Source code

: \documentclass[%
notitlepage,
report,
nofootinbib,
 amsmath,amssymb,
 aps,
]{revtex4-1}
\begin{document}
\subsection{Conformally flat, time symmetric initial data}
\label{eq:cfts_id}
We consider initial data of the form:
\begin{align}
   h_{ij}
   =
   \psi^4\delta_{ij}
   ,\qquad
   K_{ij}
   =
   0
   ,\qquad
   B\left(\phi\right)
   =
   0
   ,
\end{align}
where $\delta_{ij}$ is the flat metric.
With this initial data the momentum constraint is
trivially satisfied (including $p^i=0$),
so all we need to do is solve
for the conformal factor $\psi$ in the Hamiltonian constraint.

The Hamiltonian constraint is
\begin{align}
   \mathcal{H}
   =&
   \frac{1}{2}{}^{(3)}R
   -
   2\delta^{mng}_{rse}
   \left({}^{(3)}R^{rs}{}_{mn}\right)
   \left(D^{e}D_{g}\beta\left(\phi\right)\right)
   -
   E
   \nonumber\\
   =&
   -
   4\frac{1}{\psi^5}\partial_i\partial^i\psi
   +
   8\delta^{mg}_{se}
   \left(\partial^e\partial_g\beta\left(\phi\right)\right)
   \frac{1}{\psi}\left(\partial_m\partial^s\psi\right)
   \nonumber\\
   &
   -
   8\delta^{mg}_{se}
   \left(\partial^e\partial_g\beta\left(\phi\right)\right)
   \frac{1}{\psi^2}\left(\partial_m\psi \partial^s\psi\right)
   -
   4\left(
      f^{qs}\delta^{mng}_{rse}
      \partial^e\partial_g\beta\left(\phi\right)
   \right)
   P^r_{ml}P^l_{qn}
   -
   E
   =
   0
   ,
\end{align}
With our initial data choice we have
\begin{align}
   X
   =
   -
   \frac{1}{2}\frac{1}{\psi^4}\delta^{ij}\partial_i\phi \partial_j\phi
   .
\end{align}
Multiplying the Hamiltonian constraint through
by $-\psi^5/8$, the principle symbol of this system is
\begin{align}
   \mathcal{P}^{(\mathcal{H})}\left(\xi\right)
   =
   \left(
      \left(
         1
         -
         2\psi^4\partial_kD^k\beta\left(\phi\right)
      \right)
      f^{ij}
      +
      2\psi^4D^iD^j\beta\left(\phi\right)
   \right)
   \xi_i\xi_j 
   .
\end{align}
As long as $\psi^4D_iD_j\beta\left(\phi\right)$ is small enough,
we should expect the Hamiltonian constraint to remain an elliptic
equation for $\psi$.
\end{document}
....................
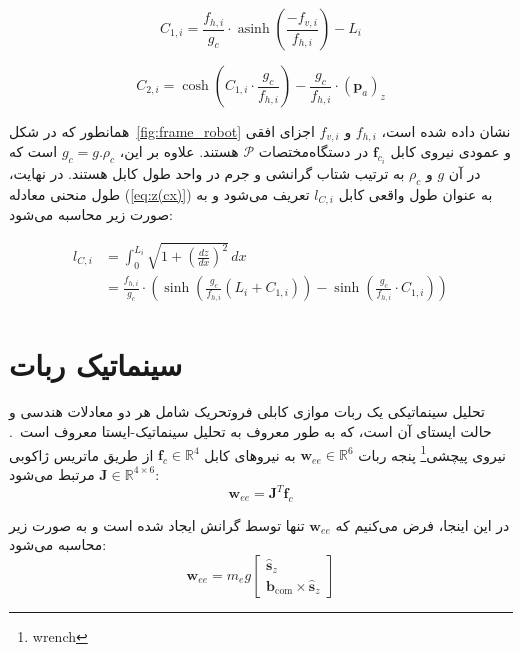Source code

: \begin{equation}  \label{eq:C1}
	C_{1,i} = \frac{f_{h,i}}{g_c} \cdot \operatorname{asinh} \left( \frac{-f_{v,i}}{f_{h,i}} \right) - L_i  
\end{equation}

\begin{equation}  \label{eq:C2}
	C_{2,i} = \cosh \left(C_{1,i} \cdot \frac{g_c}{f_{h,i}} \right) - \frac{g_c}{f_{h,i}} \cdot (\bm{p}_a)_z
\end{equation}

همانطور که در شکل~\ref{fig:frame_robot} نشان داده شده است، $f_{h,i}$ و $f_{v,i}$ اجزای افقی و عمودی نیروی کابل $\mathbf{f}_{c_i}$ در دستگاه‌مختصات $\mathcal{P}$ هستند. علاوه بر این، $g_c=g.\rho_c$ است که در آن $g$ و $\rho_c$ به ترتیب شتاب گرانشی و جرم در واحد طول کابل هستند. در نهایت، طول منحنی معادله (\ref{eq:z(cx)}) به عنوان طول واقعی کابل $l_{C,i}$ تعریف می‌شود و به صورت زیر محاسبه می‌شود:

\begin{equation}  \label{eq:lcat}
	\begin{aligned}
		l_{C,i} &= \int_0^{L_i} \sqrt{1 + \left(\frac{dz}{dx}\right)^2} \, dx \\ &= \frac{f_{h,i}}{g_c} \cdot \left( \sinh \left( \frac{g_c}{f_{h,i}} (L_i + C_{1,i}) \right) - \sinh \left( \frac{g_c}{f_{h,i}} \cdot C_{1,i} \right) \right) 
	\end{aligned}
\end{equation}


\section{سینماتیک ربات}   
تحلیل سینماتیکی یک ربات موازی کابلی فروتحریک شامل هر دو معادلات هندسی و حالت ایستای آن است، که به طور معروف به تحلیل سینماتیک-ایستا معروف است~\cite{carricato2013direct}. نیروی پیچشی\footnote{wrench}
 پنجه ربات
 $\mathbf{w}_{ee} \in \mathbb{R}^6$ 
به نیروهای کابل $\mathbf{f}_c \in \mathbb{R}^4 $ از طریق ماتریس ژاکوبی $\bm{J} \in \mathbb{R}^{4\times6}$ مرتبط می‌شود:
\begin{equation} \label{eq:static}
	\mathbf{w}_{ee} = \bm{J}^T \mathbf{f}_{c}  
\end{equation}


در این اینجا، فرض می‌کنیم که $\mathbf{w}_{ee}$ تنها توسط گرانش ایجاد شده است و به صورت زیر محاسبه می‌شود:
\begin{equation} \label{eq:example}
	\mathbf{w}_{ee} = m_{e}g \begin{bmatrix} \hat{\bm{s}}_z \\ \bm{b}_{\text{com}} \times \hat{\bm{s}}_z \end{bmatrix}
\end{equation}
....................
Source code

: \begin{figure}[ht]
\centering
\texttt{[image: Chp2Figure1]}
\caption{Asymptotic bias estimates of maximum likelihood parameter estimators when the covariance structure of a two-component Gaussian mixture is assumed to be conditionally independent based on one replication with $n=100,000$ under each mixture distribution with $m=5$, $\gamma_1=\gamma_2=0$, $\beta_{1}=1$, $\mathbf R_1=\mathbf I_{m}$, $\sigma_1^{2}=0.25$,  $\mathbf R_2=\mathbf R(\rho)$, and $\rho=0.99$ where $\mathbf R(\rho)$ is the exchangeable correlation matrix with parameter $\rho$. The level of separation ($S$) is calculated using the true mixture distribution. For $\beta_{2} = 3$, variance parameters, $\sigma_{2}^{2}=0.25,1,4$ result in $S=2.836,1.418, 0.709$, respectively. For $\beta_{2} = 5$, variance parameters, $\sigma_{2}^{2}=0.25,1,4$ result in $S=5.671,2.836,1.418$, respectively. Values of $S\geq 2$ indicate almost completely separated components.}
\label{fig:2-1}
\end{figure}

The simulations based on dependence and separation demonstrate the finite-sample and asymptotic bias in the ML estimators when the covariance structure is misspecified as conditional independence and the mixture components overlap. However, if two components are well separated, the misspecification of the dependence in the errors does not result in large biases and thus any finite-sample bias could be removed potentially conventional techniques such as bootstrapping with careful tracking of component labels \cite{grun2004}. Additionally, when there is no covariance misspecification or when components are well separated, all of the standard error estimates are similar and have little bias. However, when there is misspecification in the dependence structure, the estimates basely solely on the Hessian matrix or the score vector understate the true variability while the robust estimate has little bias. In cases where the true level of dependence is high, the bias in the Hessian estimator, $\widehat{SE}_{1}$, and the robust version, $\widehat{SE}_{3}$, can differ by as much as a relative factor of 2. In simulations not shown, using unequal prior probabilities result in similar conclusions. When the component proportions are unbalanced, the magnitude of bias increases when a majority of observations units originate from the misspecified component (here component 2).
....................
_Exercise directions_: Find out how many lines of the listing above include the word "سینماتیک", and give that number alone.

_Written reply_: 2